The year is 1941 and the place is Nazi-occupied Czechoslovakia. Jozef Gabcik (Cillian Murphy) and Jan Kubis (Jamie Dornan) are two members of the resistance. Reinhard Heydrich (Detlef Bothe) is Hitler’s third-in-command, stands as the leader of Nazi forces in Czechoslovakia, and was the main mastermind behind “The Final Solution.” With the help of a handful of surviving resistance members, Gabcik and Kubis enact their mission: Operation Anthropoid. After months of planning and blending in, Gabcik and Kubis will attempt to assassinate Heydrich. Thousands of lives will be lost whether the mission fails or succeeds, so the resistance throws caution to the wind and tries to kill one of the most powerful Nazis in World War II.

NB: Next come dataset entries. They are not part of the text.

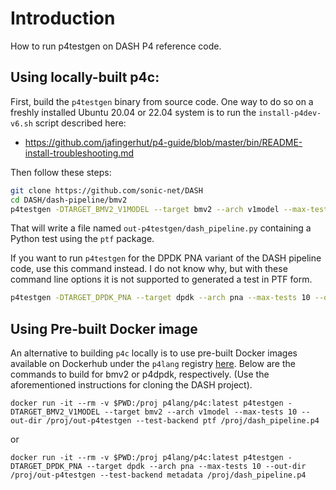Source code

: # Introduction

How to run p4testgen on DASH P4 reference code.

## Using locally-built p4c:

First, build the `p4testgen` binary from source code.  One way to do
so on a freshly installed Ubuntu 20.04 or 22.04 system is to run the
`install-p4dev-v6.sh` script described here:

+ https://github.com/jafingerhut/p4-guide/blob/master/bin/README-install-troubleshooting.md

Then follow these steps:

```bash
git clone https://github.com/sonic-net/DASH
cd DASH/dash-pipeline/bmv2
p4testgen -DTARGET_BMV2_V1MODEL --target bmv2 --arch v1model --max-tests 10 --out-dir out-p4testgen --test-backend ptf dash_pipeline.p4
```
That will write a file named `out-p4testgen/dash_pipeline.py`
containing a Python test using the `ptf` package.

If you want to run `p4testgen` for the DPDK PNA variant of the DASH
pipeline code, use this command instead.  I do not know why, but with
these command line options it is not supported to generated a test in
PTF form.

```bash
p4testgen -DTARGET_DPDK_PNA --target dpdk --arch pna --max-tests 10 --out-dir out-p4testgen --test-backend metadata dash_pipeline.p4
```

## Using Pre-built Docker image
An alternative to building `p4c` locally is to use pre-built Docker images available on Dockerhub under the `p4lang` registry [here](https://hub.docker.com/u/p4lang). Below are the commands to build for bmv2 or p4dpdk, respectively. (Use the aforementioned instructions for cloning the DASH project).

```
docker run -it --rm -v $PWD:/proj p4lang/p4c:latest p4testgen -DTARGET_BMV2_V1MODEL --target bmv2 --arch v1model --max-tests 10 --out-dir /proj/out-p4testgen --test-backend ptf /proj/dash_pipeline.p4
```
or
```
docker run -it --rm -v $PWD:/proj p4lang/p4c:latest p4testgen -DTARGET_DPDK_PNA --target dpdk --arch pna --max-tests 10 --out-dir /proj/out-p4testgen --test-backend metadata /proj/dash_pipeline.p4
```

ANTHROPOID can be split into two distinct sections, both of which combine for one powerful experience. The film’s first half is all about planning, build-up and the two main resistance members trying to blend into “normal” occupied Czech life. This section allows the characters to develop. We see their personalities, sympathize with their plights, and are utterly horrified by the conditions surrounding their once proud homeland. The first half also packs in plenty of nail-biting tension as resistance members try to evade very close calls.
The film’s second half is where all hell breaks loose. I won’t spoil whether or not the assassination succeeds (as I didn’t know the exact details walking into this film), but I will say that you see the attempt and the hellish aftermath. There’s lots of chaos, fiery action and borderline nightmarish imagery. ANTHROPOID is a very dark film and the powder keg explodes all throughout its second half, bringing plenty of desperation, emotionally harrowing scenes, and a finale that I won’t soon forget. Don’t expect to walk away from this movie with an upbeat attitude. It’s a grim viewing that left me feeling like I’d been punched in the gut.

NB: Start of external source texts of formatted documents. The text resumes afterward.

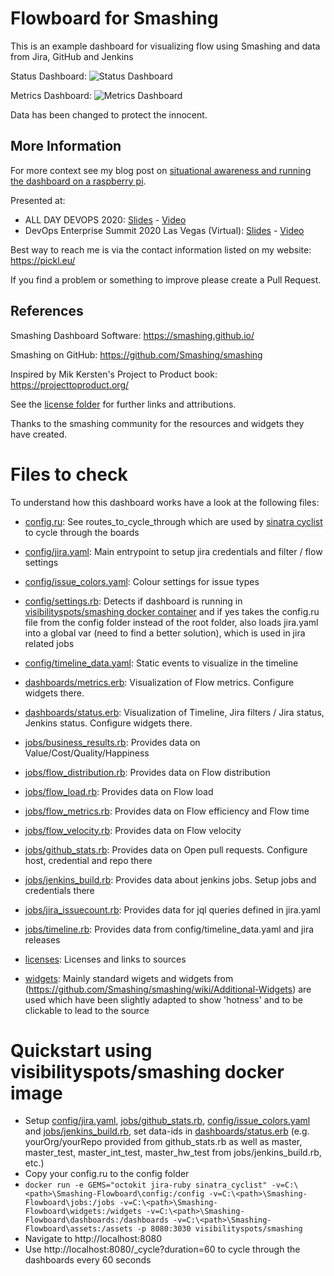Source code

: # Flowboard for Smashing
This is an example dashboard for visualizing flow using Smashing and data from Jira, GitHub and Jenkins

Status Dashboard:
![Status Dashboard](status.png "Status Dashboard")

Metrics Dashboard:
![Metrics Dashboard](metrics.png "Metrics Dashboard")

Data has been changed to protect the innocent.

## More Information
For more context see my blog post on [situational awareness and running the dashboard on a raspberry pi](https://pickl.eu/blog/are-we-really-moving-faster-how-visualizing-flow-changed-the-way-we-work/).

Presented at: 
- ALL DAY DEVOPS 2020: [Slides](https://www2.slideshare.net/RomanPickl/are-we-really-moving-faster-how-visualizing-flow-changed-the-way-we-work) - [Video](https://content.sonatype.com/2020addo-ct/addo2020-ct-pickl)
- DevOps Enterprise Summit 2020 Las Vegas (Virtual): [Slides](https://www.slideshare.net/RomanPickl/are-we-really-moving-faster-how-visualizing-flow-changed-the-way-we-work-devops-enterprise-summit-las-vegas-virtual-2020-238929654) - [Video](http://videolibrary.doesvirtual.com?video=466912356)


Best way to reach me is via the contact information listed on my website: https://pickl.eu/

If you find a problem or something to improve please create a Pull Request.

## References

Smashing Dashboard Software: https://smashing.github.io/

Smashing on GitHub: https://github.com/Smashing/smashing

Inspired by Mik Kersten's Project to Product book: https://projecttoproduct.org/

See the [license folder](licenses) for further links and attributions.

Thanks to the smashing community for the resources and widgets they have created.

# Files to check

To understand how this dashboard works have a look at the following files:

* [config.ru](config.ru): See routes_to_cycle_through which are used by [sinatra cyclist](https://github.com/vrish88/sinatra_cyclist) to cycle through the boards
* [config/jira.yaml](config/jira.yaml): Main entrypoint to setup jira credentials and filter / flow settings
* [config/issue_colors.yaml](config/issue_colors.yaml): Colour settings for issue types
* [config/settings.rb](config/settings.rb): Detects if dashboard is running in [visibilityspots/smashing docker container](https://hub.docker.com/r/visibilityspots/smashing) and if yes takes the config.ru file from the config folder instead of the root folder, also loads jira.yaml into a global var (need to find a better solution), which is used in jira related jobs
* [config/timeline_data.yaml](config/timeline_data.yaml): Static events to visualize in the timeline

* [dashboards/metrics.erb](dashboards/metrics.erb): Visualization of Flow metrics. Configure widgets there.
* [dashboards/status.erb](dashboards/status.erb): Visualization of Timeline, Jira filters / Jira status, Jenkins status. Configure widgets there.

* [jobs/business_results.rb](jobs/business_results.rb): Provides data on Value/Cost/Quality/Happiness
* [jobs/flow_distribution.rb](jobs/flow_distribution.rb): Provides data on Flow distribution
* [jobs/flow_load.rb](jobs/flow_load.rb): Provides data on Flow load
* [jobs/flow_metrics.rb](jobs/flow_metrics.rb): Provides data on Flow efficiency and Flow time
* [jobs/flow_velocity.rb](jobs/flow_velocity.rb): Provides data on Flow velocity
* [jobs/github_stats.rb](jobs/github_stats.rb): Provides data on Open pull requests. Configure host, credential and repo there
* [jobs/jenkins_build.rb](jobs/jenkins_build.rb): Provides data about jenkins jobs. Setup jobs and credentials there
* [jobs/jira_issuecount.rb](jobs/jira_issuecount.rb): Provides data for jql queries defined in jira.yaml
* [jobs/timeline.rb](jobs/timeline.rb): Provides data from config/timeline_data.yaml and jira releases

* [licenses](licenses): Licenses and links to sources

* [widgets](widgets): Mainly standard wigets and widgets from (https://github.com/Smashing/smashing/wiki/Additional-Widgets) are used which have been slightly adapted to show 'hotness' and to be clickable to lead to the source

# Quickstart using visibilityspots/smashing docker image
* Setup [config/jira.yaml](config/jira.yaml), [jobs/github_stats.rb](jobs/github_stats.rb), [config/issue_colors.yaml](config/issue_colors.yaml) and [jobs/jenkins_build.rb](jobs/jenkins_build.rb), set data-ids in [dashboards/status.erb](dashboards/status.erb) (e.g. yourOrg/yourRepo provided from github_stats.rb as well as master, master_test, master_int_test, master_hw_test from jobs/jenkins_build.rb, etc.)
* Copy your config.ru to the config folder
* ```docker run -e GEMS="octokit jira-ruby sinatra_cyclist" -v=C:\<path>\Smashing-Flowboard\config:/config -v=C:\<path>\Smashing-Flowboard\jobs:/jobs -v=C:\<path>\Smashing-Flowboard\widgets:/widgets -v=C:\<path>\Smashing-Flowboard\dashboards:/dashboards -v=C:\<path>\Smashing-Flowboard\assets:/assets -p 8080:3030 visibilityspots/smashing```
* Navigate to http://localhost:8080
* Use http://localhost:8080/_cycle?duration=60 to cycle through the dashboards every 60 seconds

Of course, none of the proceedings would do much without characters worth caring about. ANTHROPOID has that base covered too. The criminally underrated Cillian Murphy gets time to shine in the spotlight as Jozef Gabcik, a complex hero who’s tough as nails and delivers seriously heartbreaking moments as the film moves along. I haven’t seen much of Jamie Dornan (other than in the unintentionally hilarious FIFTY SHADES OF GREY), but he proves himself to be a more-than-capable performer as the young, headstrong Jan Kubis.
Charlotte Le Bon and Anna Geislerova play Marie and Lenka, two women who start off as aids and become bigger characters as the plot progresses. The mature relationship of Jozef and Lenka contrasted against the youthful ideas about the “romance” of war seen in Jan and Marie’s love makes for an interesting watch during the film’s slower points. The distinctly talented Toby Jones plays a resistance contact who becomes embroiled in the assassination. The believable dynamic between all of these main characters brings a greater emotional impact when all hell breaks loose.
ANTHROPOID was filmed in the actual locations where Operation Anthropoid took place, which lends a further sense of authenticity to the factual historical-thriller. Some details have been stretched for the film, but the facts are kept 95% intact, which is more than many other sensationalized “true story” war movies. I’m not going to lie and say that ANTHROPOID is a good time at the movies, because it’s not necessarily “entertaining” or “fun.” This movie is downright hard to take in places, but remains amazing all the same. Whether it be for a mostly authentic retelling of a lesser-known WWII tale or for a powerful war-time thriller, ANTHROPOID is more than worth a watch. This is one of 2016’s best films thus far!